This is where I think the perceivable "lack of coping mechanisms" bears importance when it comes to autism, anxiety and stress. As it's arguably never ONLY the observable “small thing” (bee) that causes overwhelm, shutdown or meltdown. But rather, that one “small thing” is the tipping point for a person whose anxiety and stress levels are effectively akin to that of a person with multiple literal bees on them. None of which have stung them yet, but all of which could at any point, without any warning. Something which I think it's fair to state would stress any one of us out

rather quickly. Consider too, that the multitude of variables experienced by autistic people could too "sting them" at any point. Namely, they could become overwhelming or unmanageable by the autistic person; especially accumulatively.

Moreover, it surely would become challenging for anyone to effectively process or function with such a multi-faceted influx of variables (bees) present.

This is exactly what experiencing the world can be like for autistic people. Or at least the bee analogy attempts to describe distinct differences in HOW the world is experienced and WHY autistic people could at times be deemed “grumpy”, “moody”, “shy”, “aloof”, “disengaged”, “fixated”, “overly stressed”, “unable to cope”, “overly negative”, “distant”, “awkward”, “stubborn” and “irritable”. How much could anyone tolerate if they are already coping with multiple bees having landed on them? Remember that each “bee” is another “variable of experience” to have to make sense of.

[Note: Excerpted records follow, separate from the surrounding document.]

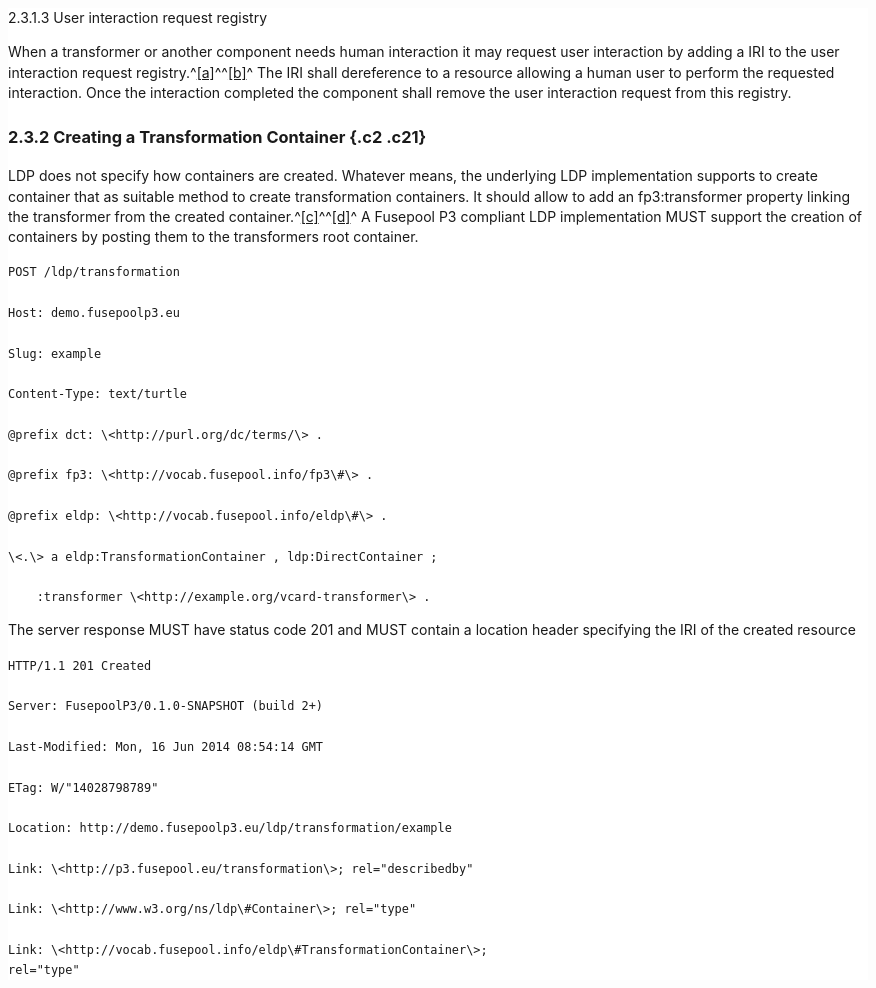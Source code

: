 2.3.1.3 User interaction request registry

When a transformer or another component needs human interaction it may
request user interaction by adding a IRI to the user interaction request
registry.^[[a]](#cmnt1)^^[[b]](#cmnt2)^ The IRI shall dereference to a
resource allowing a human user to perform the requested interaction.
Once the interaction completed the component shall remove the user
interaction request from this registry.

### 2.3.2 Creating a Transformation Container {.c2 .c21}

LDP does not specify how containers are created. Whatever means, the
underlying LDP implementation supports to create container that as
suitable method to create transformation containers. It should allow to
add an fp3:transformer property linking the transformer from the created
container.^[[c]](#cmnt3)^^[[d]](#cmnt4)^ A Fusepool P3 compliant LDP
implementation MUST support the creation of containers by posting them
to the transformers root container.

[](#)[](#)


    POST /ldp/transformation                                                
                                                                            
    Host: demo.fusepoolp3.eu                                                
                                                                            
    Slug: example                                                           
                                                                            
    Content-Type: text/turtle                                               
                                                                            
    @prefix dct: \<http://purl.org/dc/terms/\> .                            
                                                                            
    @prefix fp3: \<http://vocab.fusepool.info/fp3\#\> .                     
                                                                            
    @prefix eldp: \<http://vocab.fusepool.info/eldp\#\> .                   
                                                                            
    \<.\> a eldp:TransformationContainer , ldp:DirectContainer ;            
                                                                            
        :transformer \<http://example.org/vcard-transformer\> .             


The server response MUST have status code 201 and MUST contain a
location header specifying the IRI of the created resource

[](#)[](#)


    HTTP/1.1 201 Created                                                    
                                                                            
    Server: FusepoolP3/0.1.0-SNAPSHOT (build 2+)                            
                                                                            
    Last-Modified: Mon, 16 Jun 2014 08:54:14 GMT                            
                                                                            
    ETag: W/"14028798789"                                                   
                                                                            
    Location: http://demo.fusepoolp3.eu/ldp/transformation/example          
                                                                            
    Link: \<http://p3.fusepool.eu/transformation\>; rel="describedby"       
                                                                            
    Link: \<http://www.w3.org/ns/ldp\#Container\>; rel="type"               
                                                                            
    Link: \<http://vocab.fusepool.info/eldp\#TransformationContainer\>;     
    rel="type"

Perhaps it is worth us all asking ourselves how much tolerance we would have for even minute changes to the world if we constantly had to be mindful of even just one single “bee" that remained on us. How about two? Or even three? All at one time. Such is autism.

Perhaps it’s worth considering that autism can mean learning to hide the anxiety and stress related challenges faced from moment to moment for sake of fitting in, to avoid scorn or being deemed inadequate. It's a bit like that one person we all know who tries hard not to be phased by the bee that’s just landed on them. But yet beneath the surface, they are indeed struggling, but also putting a lot of energy into hiding that they are struggling. This could be akin to autistic masking, whereby a considerable amount of energy is constantly put into hiding the “typically autistic” traits. Ask yourself then, these questions:

A. How long could you tolerate a bee on you, before feeling increasing amounts of anxiety, stress or distress?

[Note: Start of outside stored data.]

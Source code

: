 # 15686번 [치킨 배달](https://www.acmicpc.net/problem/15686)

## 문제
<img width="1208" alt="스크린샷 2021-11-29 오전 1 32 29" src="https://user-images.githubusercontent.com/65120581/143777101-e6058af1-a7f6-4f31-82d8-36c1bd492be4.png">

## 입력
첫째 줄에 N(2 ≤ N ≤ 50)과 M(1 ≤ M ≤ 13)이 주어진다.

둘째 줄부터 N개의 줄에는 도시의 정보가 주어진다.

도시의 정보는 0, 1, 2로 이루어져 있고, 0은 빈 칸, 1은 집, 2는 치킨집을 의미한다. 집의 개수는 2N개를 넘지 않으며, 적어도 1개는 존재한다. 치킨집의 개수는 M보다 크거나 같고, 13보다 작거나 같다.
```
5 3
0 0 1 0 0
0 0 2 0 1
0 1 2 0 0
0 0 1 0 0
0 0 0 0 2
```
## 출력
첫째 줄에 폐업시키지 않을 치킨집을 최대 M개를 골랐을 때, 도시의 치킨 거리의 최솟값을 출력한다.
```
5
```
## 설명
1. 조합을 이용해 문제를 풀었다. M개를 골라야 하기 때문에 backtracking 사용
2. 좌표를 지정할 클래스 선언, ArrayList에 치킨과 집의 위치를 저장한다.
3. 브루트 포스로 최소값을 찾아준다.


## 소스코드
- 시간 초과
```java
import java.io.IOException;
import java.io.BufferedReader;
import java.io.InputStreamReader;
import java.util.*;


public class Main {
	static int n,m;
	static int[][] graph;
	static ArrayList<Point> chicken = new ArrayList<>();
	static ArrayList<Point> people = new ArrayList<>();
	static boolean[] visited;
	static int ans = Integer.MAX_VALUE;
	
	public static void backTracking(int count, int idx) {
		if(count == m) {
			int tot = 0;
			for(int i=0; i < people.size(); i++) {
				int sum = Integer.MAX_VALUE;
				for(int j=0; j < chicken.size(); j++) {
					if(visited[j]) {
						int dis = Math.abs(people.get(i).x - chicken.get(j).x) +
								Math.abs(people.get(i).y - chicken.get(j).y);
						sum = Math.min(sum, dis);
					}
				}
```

B. How many and how much of your everyday experiences could you easily tolerate, with a bee on you all of the time?

So it wasn’t ONLY the news of the change of room that caused me to shut off, but rather, I was already managing multiple “bees" at the time of receiving the news about the change of room.

The experience of the world can be a lot, much of the time and a lot of the time it's about simply just knuckling down. But maybe it's not always that simple for everyone in the same way. I try to fit in, mostly because I want to (although recently I'm not so sure), but also because I’ve learnt over the years that a certain amount of scorn or condemnation comes if I don’t at least appear to cope.

Specifically, the following variables (or bees) were already influential to my experience of sitting in the car, on my way to teach the evening class:

1. Social Fatigue caused by being around and navigating the interpersonal dynamics of work colleagues and generally people throughout the day. Sometimes this can be extremely draining, as was the case on this day, due to the higher intensity of interpersonal dynamics.

2. Hindered Processing caused by a collection of little things throughout the day, accentuated from point 1, of which each, in turn, requires specific cognitive focus to work through. Or rather, an intellectualising or reasoning out of what happened, how and why. The “why" aspect is particularly confusing and so particularly draining, as until some kind of sense can be made of the “why”, a distinctive repeating fixation occurs, whereby the word “draining" really doesn’t cut it at all.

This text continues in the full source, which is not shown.